Task requirements: The output should consist solely of the line containing "- Juego solitario." and the lines that follow it through the end of the data below.

[Records from a collection]

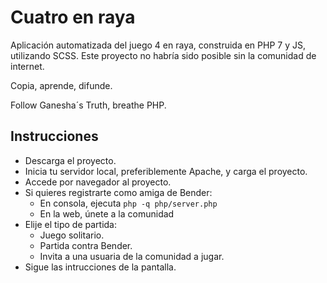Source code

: # Cuatro en raya

Aplicación automatizada del juego 4 en raya, construida en PHP 7 y JS, utilizando SCSS. Este proyecto no habría sido posible sin la comunidad de internet.

Copia, aprende, difunde.

Follow Ganesha´s Truth, breathe PHP.

## Instrucciones

  - Descarga el proyecto.
  - Inicia tu servidor local, preferiblemente Apache, y carga el proyecto.
  - Accede por navegador al proyecto.
  - Si quieres registrarte como amiga de Bender:
    - En consola, ejecuta `php -q php/server.php`
    - En la web, únete a la comunidad
  - Elije el tipo de partida:
    - Juego solitario.
    - Partida contra Bender.
    - Invita a una usuaria de la comunidad a jugar.
  - Sigue las intrucciones de la pantalla.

Answer to this problem:
    - Juego solitario.
    - Partida contra Bender.
    - Invita a una usuaria de la comunidad a jugar.
  - Sigue las intrucciones de la pantalla.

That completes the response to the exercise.